Your assignment → Your task is to copy each line of the material that includes "state".

- - - - - - -

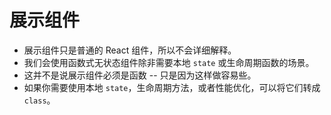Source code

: # 展示组件

* 展示组件只是普通的 React 组件，所以不会详细解释。
* 我们会使用函数式无状态组件除非需要本地 `state` 或生命周期函数的场景。
* 这并不是说展示组件必须是函数 -- 只是因为这样做容易些。
* 如果你需要使用本地 `state`，生命周期方法，或者性能优化，可以将它们转成 `class`。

- - - - - - -

Your solution →
* 我们会使用函数式无状态组件除非需要本地 `state` 或生命周期函数的场景。
* 如果你需要使用本地 `state`，生命周期方法，或者性能优化，可以将它们转成 `class`。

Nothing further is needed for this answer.